“The university should not try to keep things small,” said a shocked dean, who compared the document to a “Secret Service report.” CWI President Fritz Roosendaal also described the black paint as “incorrect.” Former winner of the Spinoza Prize and Most Quoted A scientist in the Netherlands felt compelled to explain what integrity research serves in preschool: “The goal of committees like ours is to keep science as pure as possible, among other things by pointing out articles that are not good.”

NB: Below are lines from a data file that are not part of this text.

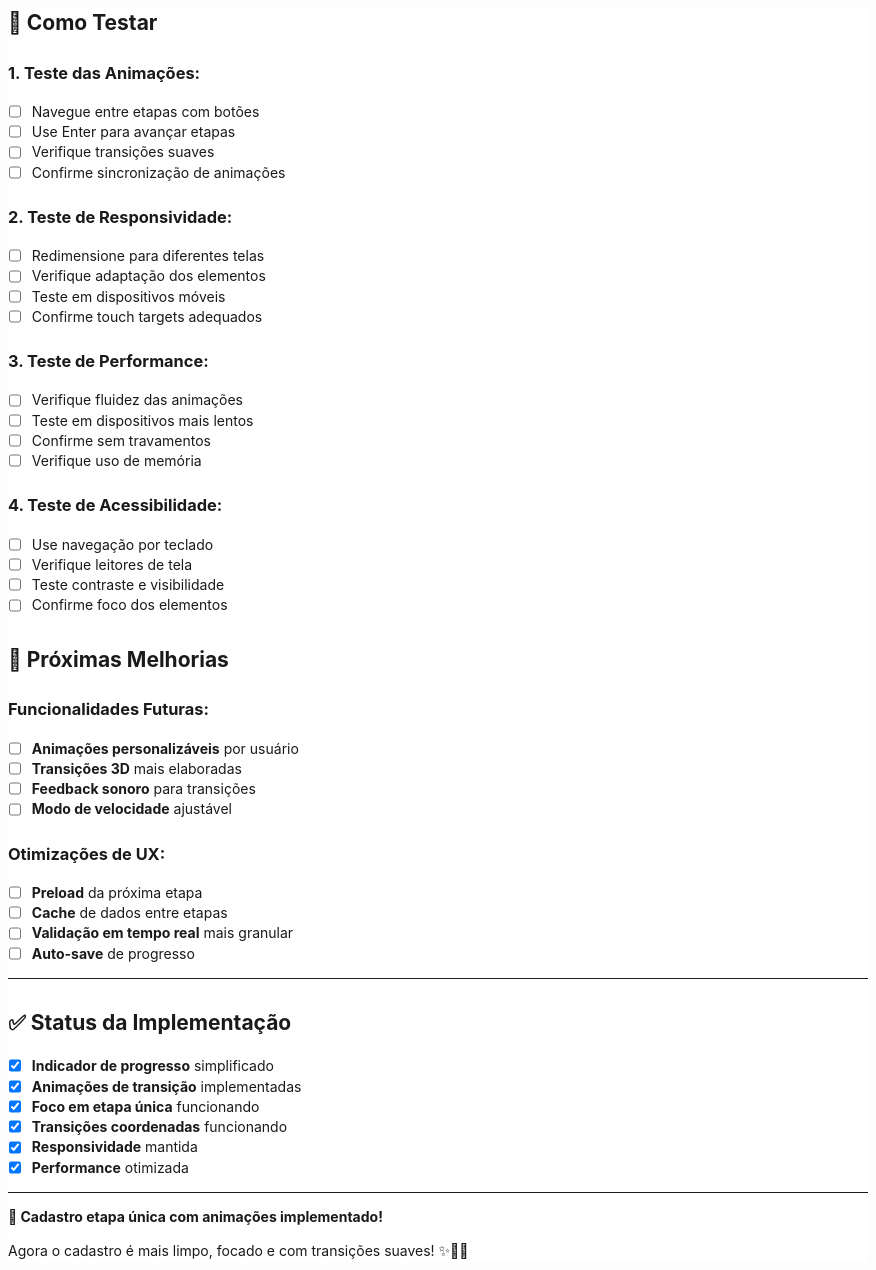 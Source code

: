 ## 🧪 Como Testar

### **1. Teste das Animações:**
- [ ] Navegue entre etapas com botões
- [ ] Use Enter para avançar etapas
- [ ] Verifique transições suaves
- [ ] Confirme sincronização de animações

### **2. Teste de Responsividade:**
- [ ] Redimensione para diferentes telas
- [ ] Verifique adaptação dos elementos
- [ ] Teste em dispositivos móveis
- [ ] Confirme touch targets adequados

### **3. Teste de Performance:**
- [ ] Verifique fluidez das animações
- [ ] Teste em dispositivos mais lentos
- [ ] Confirme sem travamentos
- [ ] Verifique uso de memória

### **4. Teste de Acessibilidade:**
- [ ] Use navegação por teclado
- [ ] Verifique leitores de tela
- [ ] Teste contraste e visibilidade
- [ ] Confirme foco dos elementos

## 🔮 Próximas Melhorias

### **Funcionalidades Futuras:**
- [ ] **Animações personalizáveis** por usuário
- [ ] **Transições 3D** mais elaboradas
- [ ] **Feedback sonoro** para transições
- [ ] **Modo de velocidade** ajustável

### **Otimizações de UX:**
- [ ] **Preload** da próxima etapa
- [ ] **Cache** de dados entre etapas
- [ ] **Validação em tempo real** mais granular
- [ ] **Auto-save** de progresso

---

## ✅ Status da Implementação

- [x] **Indicador de progresso** simplificado
- [x] **Animações de transição** implementadas
- [x] **Foco em etapa única** funcionando
- [x] **Transições coordenadas** funcionando
- [x] **Responsividade** mantida
- [x] **Performance** otimizada

---

**🎉 Cadastro etapa única com animações implementado!**

Agora o cadastro é mais limpo, focado e com transições suaves! ✨🚀📱  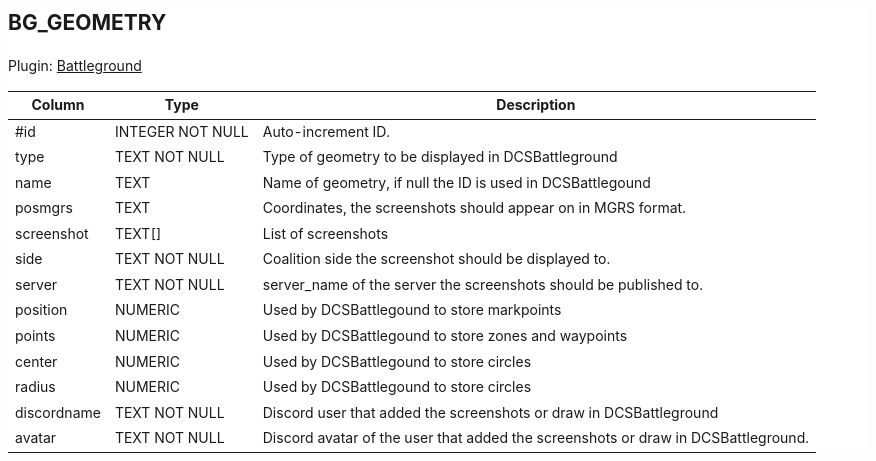 ## BG_GEOMETRY

Plugin: [Battleground]

| Column       | Type             | Description                                                                       |
|--------------|------------------|-----------------------------------------------------------------------------------|
| #id          | INTEGER NOT NULL | Auto-increment ID.                                                                |
| type         | TEXT NOT NULL    | Type of geometry to be displayed in DCSBattleground                               |
| name         | TEXT             | Name of geometry, if null the ID is used in DCSBattlegound                        |
| posmgrs      | TEXT             | Coordinates, the screenshots should appear on in MGRS format.                     |
| screenshot   | TEXT[]           | List of screenshots                                                               |
| side         | TEXT NOT NULL    | Coalition side the screenshot should be displayed to.                             |
| server       | TEXT NOT NULL    | server_name of the server the screenshots should be published to.                 |
| position     | NUMERIC          | Used by DCSBattlegound to store markpoints                                        |
| points       | NUMERIC          | Used by DCSBattlegound to store zones and waypoints                               |
| center       | NUMERIC          | Used by DCSBattlegound to store circles                                           |
| radius       | NUMERIC          | Used by DCSBattlegound to store circles                                           |
| discordname  | TEXT NOT NULL    | Discord user that added the screenshots or draw in DCSBattleground                |
| avatar       | TEXT NOT NULL    | Discord avatar of the user that added the screenshots or draw in DCSBattleground. |


[Admin]: plugins/admin.md
[CreditSystem]: plugins/creditsystem.md
[GameMaster]: plugins/gamemaster.md
[Mission]: plugins/mission.md
[MissionStats]: plugins/missionstats.md
[Punishment]: plugins/punishment.md
[ServerStats]: plugins/serverstats.md
[UserStats]: plugins/userstats.md
[Battleground]: plugins/battleground.md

When the Executive Board was asked how and why the black bars exist, it finally told us what it really thinks about tackling fraud, cleaning up the flag, and placing the whistleblower.
Did not bother.
Well, she phrased it a little more obscurely. But anyone who has read all of the disclaimers (“big dilemma,” “extremely careful consideration”) and quasi-crimes of anguish (“you can hardly do it right”) can only conclude that everything has remained the same. The fraud was kept a secret, the flag was not cleared, and the whistleblowers were the scapegoats.
The fact that two fraudulent articles were previously mentioned by name, according to the board, was “because of the seriousness of what was created” and “in support of the complainants who courageously removed their necks”. But now that fifteen more cheating posts have been added, it suddenly became important to protect the co-authors. Bad luck for the brave tie.
In short: the more fraud, the less we do.